While DeNiro gave another great performance, Norton is the one to watch in ‘Stone.’ While Stone gives Jack an “I don’t care what you do to me” attitude when he first meets him, Norton is able to convincingly turn his character’s personality around. He makes the audience believe that Stone truly wants to better himself, and has become spiritual in the process. While Stone wants Lucetta to constantly harass Jack to get him to expedite his case, Norton is able to turn Stone’s priorities around as the plot goes on.
Jovovich also shines in her role as Lucetta, creating the perfect femme fatale. Not only is she able to convince Stone that she still loves him, even after he spends eight years in jail, she also uses her hidden sexual charm to lure Jack in to help her. Lucetta is also able to lead Jack into compromising situations at work by bringing him presents, and enters into a dangerous personal relationship with him that affects his marriage. While Jovovich doesn’t have many scenes with Norton, when they are on screen together, viewers are left thinking Lucetta really does love Stone. But when Jovovich is next to DeNiro, that belief totally turns around, and viewers are left thinking Lucetta wants to be with Jack.

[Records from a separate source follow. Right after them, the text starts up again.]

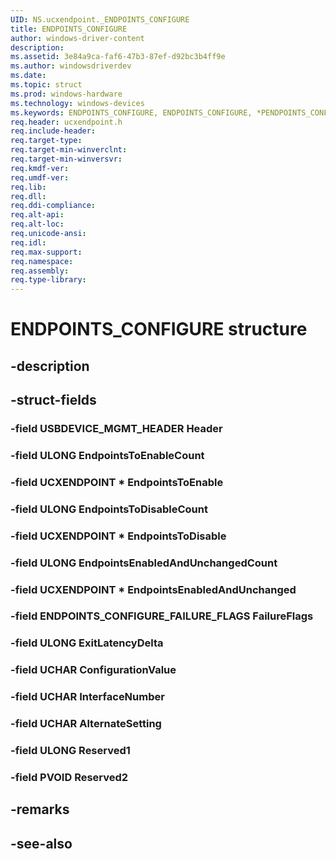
 ```yaml
---
UID: NS.ucxendpoint._ENDPOINTS_CONFIGURE
title: ENDPOINTS_CONFIGURE
author: windows-driver-content
description: 
ms.assetid: 3e84a9ca-faf6-47b3-87ef-d92bc3b4ff9e
ms.author: windowsdriverdev
ms.date: 
ms.topic: struct
ms.prod: windows-hardware
ms.technology: windows-devices
ms.keywords: ENDPOINTS_CONFIGURE, ENDPOINTS_CONFIGURE, *PENDPOINTS_CONFIGURE
req.header: ucxendpoint.h
req.include-header:
req.target-type:
req.target-min-winverclnt:
req.target-min-winversvr:
req.kmdf-ver:
req.umdf-ver:
req.lib:
req.dll:
req.ddi-compliance:
req.alt-api:
req.alt-loc:
req.unicode-ansi:
req.idl:
req.max-support:
req.namespace:
req.assembly:
req.type-library:
---
```


# ENDPOINTS_CONFIGURE structure

## -description



## -struct-fields

### -field USBDEVICE_MGMT_HEADER Header			
 	
### -field ULONG EndpointsToEnableCount			
 	
### -field UCXENDPOINT * EndpointsToEnable			
 	
### -field ULONG EndpointsToDisableCount			
 	
### -field UCXENDPOINT * EndpointsToDisable			
 	
### -field ULONG EndpointsEnabledAndUnchangedCount			
 	
### -field UCXENDPOINT * EndpointsEnabledAndUnchanged			
 	
### -field ENDPOINTS_CONFIGURE_FAILURE_FLAGS FailureFlags			
 	
### -field ULONG ExitLatencyDelta			
 	
### -field UCHAR ConfigurationValue			
 	
### -field UCHAR InterfaceNumber			
 	
### -field UCHAR AlternateSetting			
 	
### -field ULONG Reserved1			
 	
### -field PVOID Reserved2			
 	
## -remarks

## -see-also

While Stone and Lucetta’s drive to convince Jack to recommend he be released from prison is the driving force behind the plot, Overture relies more heavily on the actor’s portrayals of their characters to sell the movie. DeNiro, Norton and Jovovich act well off of each other, and really give tension to their relationships. Fans of any of these three actors will surely like this thriller, directed by John Curran, which is now in a limited theatrical release.